© JUNGE FREIHEIT Verlag GmbH & Co.  www.jungefreiheit.de  43/12 19. Oktober 2012

Haltungsnote
Ein Kriterium unter anderen
Christian Rudolf

Abigail Fisher klagt nicht für sich selbst vor dem höchsten US-Gericht. Mit dem Studium an der Universität von Louisiana ist die Amerikanerin erfolgreich durch, die erst 22jährige arbeitet in Austin als Analytikerin. Die aufgrund ihrer Blässe zart wirkende junge Frau ist dennoch gegen die große University of Texas vor den Supreme Court gezogen. Weil es ums Prinzip geht. Sie fühlt sich diskrimiert: weil sie weiß ist. Die „Affirmative Action“, die „positive Diskriminierung“, könnte ihrer Klage wegen vor Gericht kippen.

Wie gerne hätte sie an der Uni in Austin studiert, als sie vor vier Jahren ihre Papiere dort einreichte. Doch sie wurde nicht angenommen. Da sie, wie sie glaubt, die falsche – horribile dictu! – ethnische Abstammung hat. Da sie nicht unter den „Top 10“ ihres Colleges war, die automatisch einen Platz sicher haben, durchlief sie die Aufnahmeprüfung. Und bei der kommt seit 2003 ein Zulassungsverfahren zum Tragen, bei dem die „Rasse“ des Kandidaten – so steht es wörtlich im Antrag – ein Kriterium ist. Und das Schwarze und Latinos bevorzugt, die wegen schlechterer Leistungen ohne die Quote kaum Chancen auf einen Studienplatz hätten.

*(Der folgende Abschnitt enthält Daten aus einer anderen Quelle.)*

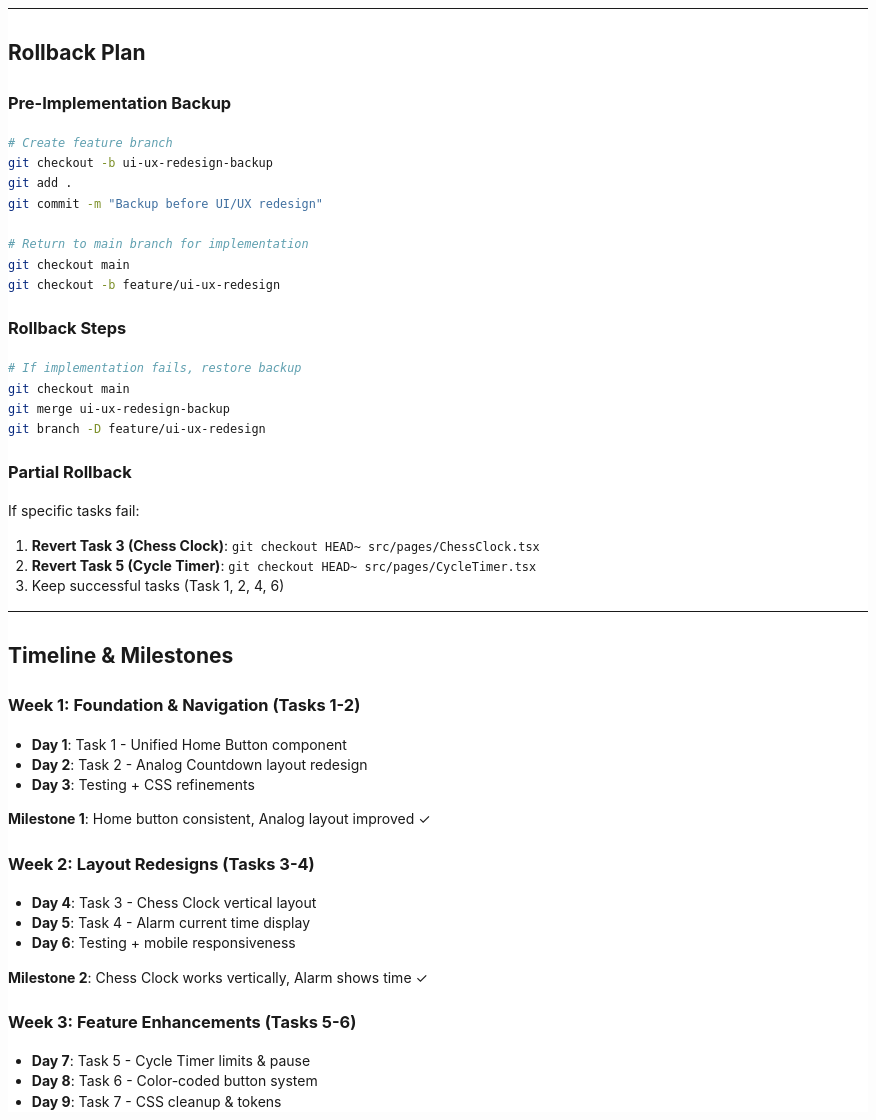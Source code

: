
 ```tsx
```

---

## Rollback Plan

### Pre-Implementation Backup
```bash
# Create feature branch
git checkout -b ui-ux-redesign-backup
git add .
git commit -m "Backup before UI/UX redesign"

# Return to main branch for implementation
git checkout main
git checkout -b feature/ui-ux-redesign
```

### Rollback Steps
```bash
# If implementation fails, restore backup
git checkout main
git merge ui-ux-redesign-backup
git branch -D feature/ui-ux-redesign
```

### Partial Rollback
If specific tasks fail:
1. **Revert Task 3 (Chess Clock)**: `git checkout HEAD~ src/pages/ChessClock.tsx`
2. **Revert Task 5 (Cycle Timer)**: `git checkout HEAD~ src/pages/CycleTimer.tsx`
3. Keep successful tasks (Task 1, 2, 4, 6)

---

## Timeline & Milestones

### Week 1: Foundation & Navigation (Tasks 1-2)
- **Day 1**: Task 1 - Unified Home Button component
- **Day 2**: Task 2 - Analog Countdown layout redesign
- **Day 3**: Testing + CSS refinements

**Milestone 1**: Home button consistent, Analog layout improved ✓

### Week 2: Layout Redesigns (Tasks 3-4)
- **Day 4**: Task 3 - Chess Clock vertical layout
- **Day 5**: Task 4 - Alarm current time display
- **Day 6**: Testing + mobile responsiveness

**Milestone 2**: Chess Clock works vertically, Alarm shows time ✓

### Week 3: Feature Enhancements (Tasks 5-6)
- **Day 7**: Task 5 - Cycle Timer limits & pause
- **Day 8**: Task 6 - Color-coded button system
- **Day 9**: Task 7 - CSS cleanup & tokens
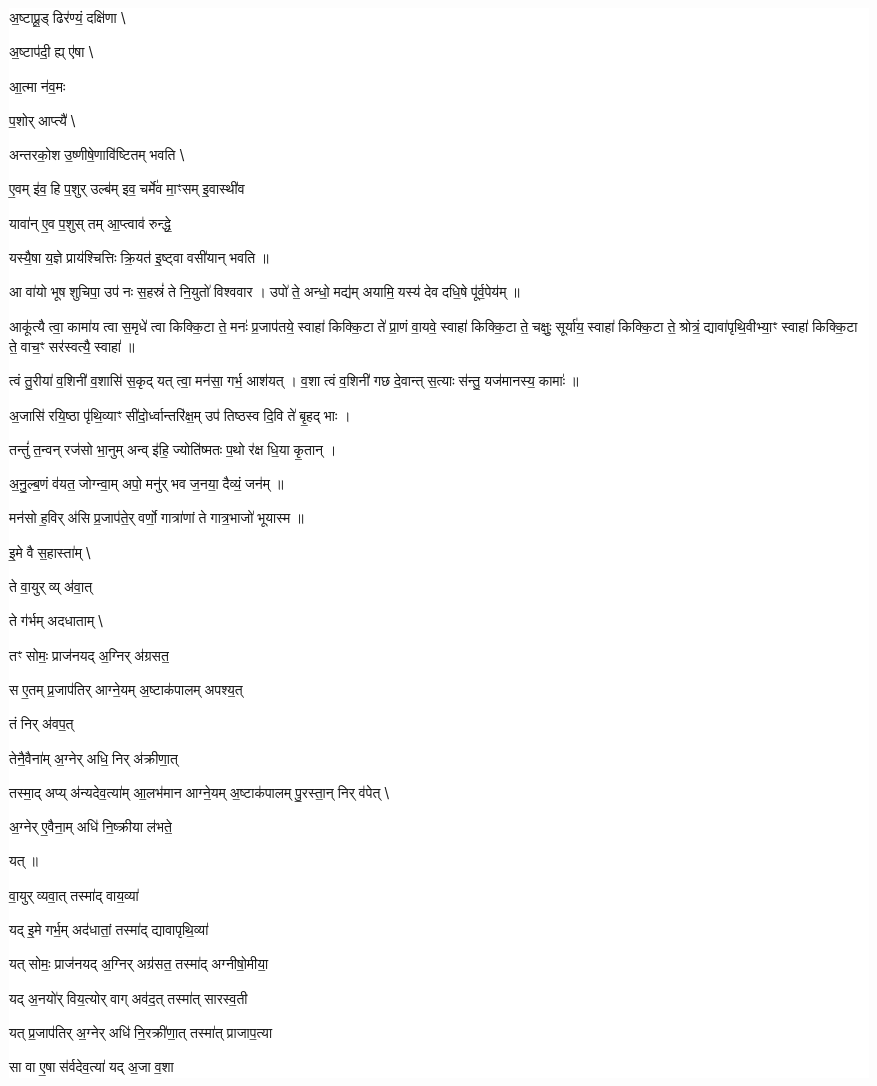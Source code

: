 अ॒ष्टाप्रू॒ड् ढिर॑ण्यं॒ दक्षि॑णा \

अ॒ष्टाप॑दी॒ ह्य् ए॑षा \

आ॒त्मा न॑व॒मः

प॒शोर् आप्त्यै॑ \

अन्तरको॒श उ॒ष्णीषे॒णावि॑ष्टितम् भवति \

ए॒वम् इ॑व॒ हि प॒शुर् उल्ब॑म् इव॒ चर्मे॑व मा॒ꣳसम् इ॒वास्थी॑व

यावा॑न् ए॒व प॒शुस् तम् आ॒प्त्वाव॑ रुन्द्धे॒

यस्यै॒षा य॒ज्ञे प्राय॑श्चित्तिः क्रि॒यत॑ इ॒ष्ट्वा वसी॑यान् भवति ॥

आ वा॑यो भूष शुचिपा॒ उप॑ नः स॒हस्रं॑ ते नि॒युतो॑ विश्ववार । उपो॑ ते॒ अन्धो॒ मद्य॑म् अयामि॒ यस्य॑ देव दधि॒षे पू॑र्व॒पेय॑म् ॥

आकू॑त्यै त्वा॒ कामा॑य त्वा स॒मृधे॑ त्वा किक्कि॒टा ते॒ मनः॑ प्र॒जाप॑तये॒ स्वाहा॑ किक्कि॒टा ते॑ प्रा॒णं वा॒यवे॒ स्वाहा॑ किक्कि॒टा ते॒ चक्षुः॒ सूर्या॑य॒ स्वाहा॑ किक्कि॒टा ते॒ श्रोत्रं॒ द्यावा॑पृथि॒वीभ्या॒ꣳ स्वाहा॑ किक्कि॒टा ते॒ वाच॒ꣳ सर॑स्वत्यै॒ स्वाहा॑ ॥

त्वं तु॒रीया॑ व॒शिनी॑ व॒शासि॑ स॒कृद् यत् त्वा॒ मन॑सा॒ गर्भ॒ आश॑यत् । व॒शा त्वं व॒शिनी॑ गछ दे॒वान्त् स॒त्याः स॑न्तु॒ यज॑मानस्य॒ कामाः॑ ॥

अ॒जासि॑ रयि॒ष्ठा पृ॑थि॒व्याꣳ सी॑दो॒र्ध्वान्तरि॑क्ष॒म् उप॑ तिष्ठस्व दि॒वि ते॑ बृ॒हद् भाः ।

तन्तुं॑ त॒न्वन् रज॑सो भा॒नुम् अन्व् इ॑हि॒ ज्योति॑ष्मतः प॒थो र॑क्ष धि॒या कृ॒तान् ।

अ॒नु॒ल्ब॒णं व॑यत॒ जोग्न्वा॒म् अपो॒ मनु॑र् भव ज॒नया॒ दैव्यं॒ जन॑म् ॥

मन॑सो ह॒विर् अ॑सि प्र॒जाप॑ते॒र् वर्णो॒ गात्रा॑णां ते गात्र॒भाजो॑ भूयास्म ॥

इ॒मे वै स॒हास्ता॑म् \

ते वा॒युर् व्य् अ॑वा॒त्

ते ग॑र्भम् अदधाताम् \

तꣳ सोमः॒ प्राज॑नयद् अ॒ग्निर् अ॑ग्रसत॒

स ए॒तम् प्र॒जाप॑तिर् आग्ने॒यम् अ॒ष्टाक॑पालम् अपश्य॒त्

तं निर् अ॑वप॒त्

तेनै॒वैना॑म् अ॒ग्नेर् अधि॒ निर् अ॑क्रीणा॒त्

तस्मा॒द् अप्य् अ॑न्यदेव॒त्या॑म् आ॒लभ॑मान आग्ने॒यम् अ॒ष्टाक॑पालम् पु॒रस्ता॒न् निर् व॑पेत् \

अ॒ग्नेर् ए॒वैना॒म् अधि॑ नि॒ष्क्रीया ल॑भते॒

यत् ॥

वा॒युर् व्यवा॒त् तस्मा॑द् वाय॒व्या॑

यद् इ॒मे गर्भ॒म् अद॑धातां॒ तस्मा॑द् द्यावापृथि॒व्या॑

यत् सोमः॒ प्राज॑नयद् अ॒ग्निर् अग्र॑सत॒ तस्मा॑द् अग्नीषो॒मीया॒

यद् अ॒नयो॑र् विय॒त्योर् वाग् अव॑द॒त् तस्मा॑त् सारस्व॒ती

यत् प्र॒जाप॑तिर् अ॒ग्नेर् अधि॑ नि॒रक्री॑णा॒त् तस्मा॑त् प्राजाप॒त्या

सा वा ए॒षा स॑र्वदेव॒त्या॑ यद् अ॒जा व॒शा
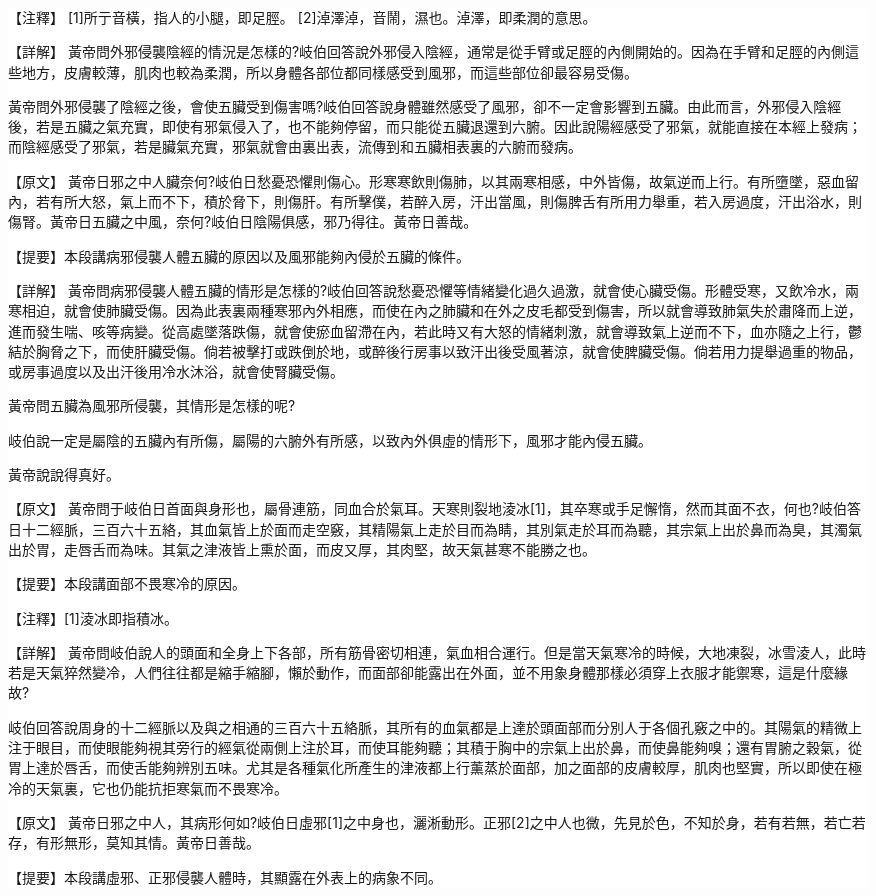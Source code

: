 
【注釋】
[1]所亍音橫，指人的小腿，即足脛。
[2]淖澤淖，音鬧，濕也。淖澤，即柔潤的意思。


【詳解】
黃帝問外邪侵襲陰經的情況是怎樣的?岐伯回答說外邪侵入陰經，通常是從手臂或足脛的內側開始的。因為在手臂和足脛的內側這些地方，皮膚較薄，肌肉也較為柔潤，所以身體各部位都同樣感受到風邪，而這些部位卻最容易受傷。


黃帝問外邪侵襲了陰經之後，會使五臟受到傷害嗎?岐伯回答說身體雖然感受了風邪，卻不一定會影響到五臟。由此而言，外邪侵入陰經後，若是五臟之氣充實，即使有邪氣侵入了，也不能夠停留，而只能從五臟退還到六腑。因此說陽經感受了邪氣，就能直接在本經上發病；而陰經感受了邪氣，若是臟氣充實，邪氣就會由裏出表，流傳到和五臟相表裏的六腑而發病。


【原文】
黃帝日邪之中人臟奈何?岐伯日愁憂恐懼則傷心。形寒寒飲則傷肺，以其兩寒相感，中外皆傷，故氣逆而上行。有所墮墜，惡血留內，若有所大怒，氣上而不下，積於脅下，則傷肝。有所擊僕，若醉入房，汗出當風，則傷脾舌有所用力舉重，若入房過度，汗出浴水，則傷腎。黃帝日五臟之中風，奈何?岐伯日陰陽俱感，邪乃得往。黃帝日善哉。


【提要】本段講病邪侵襲人體五臟的原因以及風邪能夠內侵於五臟的條件。


【詳解】
黃帝問病邪侵襲人體五臟的情形是怎樣的?岐伯回答說愁憂恐懼等情緒變化過久過激，就會使心臟受傷。形體受寒，又飲冷水，兩寒相迫，就會使肺臟受傷。因為此表裏兩種寒邪內外相應，而使在內之肺臟和在外之皮毛都受到傷害，所以就會導致肺氣失於肅降而上逆，進而發生喘、咳等病變。從高處墜落跌傷，就會使瘀血留滯在內，若此時又有大怒的情緒刺激，就會導致氣上逆而不下，血亦隨之上行，鬱結於胸脅之下，而使肝臟受傷。倘若被擊打或跌倒於地，或醉後行房事以致汗出後受風著涼，就會使脾臟受傷。倘若用力提舉過重的物品，或房事過度以及出汗後用冷水沐浴，就會使腎臟受傷。


黃帝問五臟為風邪所侵襲，其情形是怎樣的呢?


岐伯說一定是屬陰的五臟內有所傷，屬陽的六腑外有所感，以致內外俱虛的情形下，風邪才能內侵五臟。


黃帝說說得真好。


【原文】
黃帝問于岐伯日首面與身形也，屬骨連筋，同血合於氣耳。天寒則裂地淩冰[1]，其卒寒或手足懈惰，然而其面不衣，何也?岐伯答日十二經脈，三百六十五絡，其血氣皆上於面而走空竅，其精陽氣上走於目而為睛，其別氣走於耳而為聽，其宗氣上出於鼻而為臭，其濁氣出於胃，走唇舌而為味。其氣之津液皆上熏於面，而皮又厚，其肉堅，故天氣甚寒不能勝之也。


【提要】本段講面部不畏寒冷的原因。


【注釋】[1]淩冰即指積冰。


【詳解】
黃帝問岐伯說人的頭面和全身上下各部，所有筋骨密切相連，氣血相合運行。但是當天氣寒冷的時候，大地凍裂，冰雪淩人，此時若是天氣猝然變冷，人們往往都是縮手縮腳，懶於動作，而面部卻能露出在外面，並不用象身體那樣必須穿上衣服才能禦寒，這是什麼緣故?


岐伯回答說周身的十二經脈以及與之相通的三百六十五絡脈，其所有的血氣都是上達於頭面部而分別人于各個孔竅之中的。其陽氣的精微上注于眼目，而使眼能夠視其旁行的經氣從兩側上注於耳，而使耳能夠聽；其積于胸中的宗氣上出於鼻，而使鼻能夠嗅；還有胃腑之穀氣，從胃上達於唇舌，而使舌能夠辨別五味。尤其是各種氣化所產生的津液都上行薰蒸於面部，加之面部的皮膚較厚，肌肉也堅實，所以即使在極冷的天氣裏，它也仍能抗拒寒氣而不畏寒冷。


【原文】
黃帝日邪之中人，其病形何如?岐伯日虛邪[1]之中身也，灑淅動形。正邪[2]之中人也微，先見於色，不知於身，若有若無，若亡若存，有形無形，莫知其情。黃帝日善哉。


【提要】本段講虛邪、正邪侵襲人體時，其顯露在外表上的病象不同。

Nun versteht Fisher die Welt nicht mehr – und kämpft. „Schon als kleines Mädchen wurde mir beigebracht, daß jede Form der Diskriminierung falsch ist“, sagt sie. Und den 14. Zusatzartikel zur Verfassung der Vereinigten Staaten hielt sie für eine Errungenschaft, schließlich garantiert er jedem den gleichen Schutz durch das Gesetz – unabhängig von Herkunft und Geschlecht. Vor neun Jahren bestätigte der Supreme Court mit knapper Mehrheit, daß bei der Auswahl von Studenten deren Rasse ein Kriterium unter vielen sein darf. Da sich die Zusammensetzung der Richterschaft inzwischen zugunsten der Konservativen verändert hat, gilt die Entscheidung als völlig offen.